The processing device outputs the item name of the candidate in a user-selectable manner.
The data processing device according to any one of claims 1 to 6.

The characteristic of the data value is one of the maximum value, the minimum value, the average value, the variance, or the maximum value, the minimum value, the average value, or the variance within the predetermined period of the data value within the predetermined period. Required based on multiples,
The data processing device according to any one of claims 1 to 7.

The known data and the new data are data related to a vehicle,
The predetermined period is one trip period,
The data processing apparatus according to claim 8.

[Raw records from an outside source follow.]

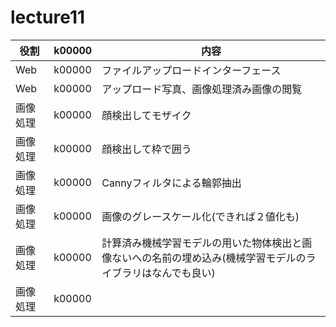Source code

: # lecture11
|役割|k00000|内容|
|---|---|---|
|Web|k00000|ファイルアップロードインターフェース|
|Web|k00000|アップロード写真、画像処理済み画像の閲覧|
|画像処理|k00000|顔検出してモザイク|
|画像処理|k00000|顔検出して枠で囲う|
|画像処理|k00000|Cannyフィルタによる輪郭抽出|
|画像処理|k00000|画像のグレースケール化(できれば２値化も)|
|画像処理|k00000|計算済み機械学習モデルの用いた物体検出と画像ないへの名前の埋め込み(機械学習モデルのライブラリはなんでも良い)|
|画像処理|k00000||
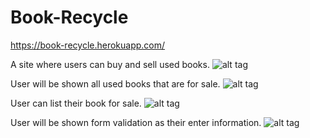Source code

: # Book-Recycle

https://book-recycle.herokuapp.com/

A site where users can buy and sell used books.
![alt tag](https://raw.githubusercontent.com/alvajc/Book-Recycle/master/images/screenshots/BookRecycle1.png)

User will be shown all used books that are for sale.
![alt tag](https://raw.githubusercontent.com/alvajc/Book-Recycle/master/images/screenshots/BookRecycle2.png)

User can list their book for sale.
![alt tag](https://raw.githubusercontent.com/alvajc/Book-Recycle/master/images/screenshots/BookRecycle3.png)

User will be shown form validation as their enter information.
![alt tag](https://raw.githubusercontent.com/alvajc/Book-Recycle/master/images/screenshots/BookRecycle4.png)
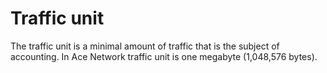 # Traffic unit

The traffic unit is a minimal amount of traffic that is the subject of accounting. In Ace Network traffic unit is one megabyte (1,048,576 bytes).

A data processing method performed by a data processing apparatus that associates an item with new data whose item specification is unknown and known data whose item specification is known,
The data processor
Pre-storing information about discrimination accuracy according to features of data values for a plurality of items of known data;
Obtaining item names and data values of new data;
Obtaining a candidate of the item of the known data corresponding to the new data, and outputting the item name of the candidate;
Run
In the processing step, the data processing device
For the plurality of items of the known data, the similarity of features of data values with the new data is determined;
If there is an item with high determination accuracy by the feature of the data value among the high-order predetermined number of items with high similarity of the data value, the item name of the item with high determination accuracy by the feature of the data value is Output along with the ranking according to the feature similarity of data value,
When there is no item with high determination accuracy due to the feature of the data value among the high-order predetermined items having high similarity of data values, the item name of the high-order predetermined number of items and the item name of the new data And the item names of the upper predetermined number of items are outputted together with the ranking according to the similarity of the item names,
A data processing method characterized in that.

A program for causing a computer to execute the method according to claim 10.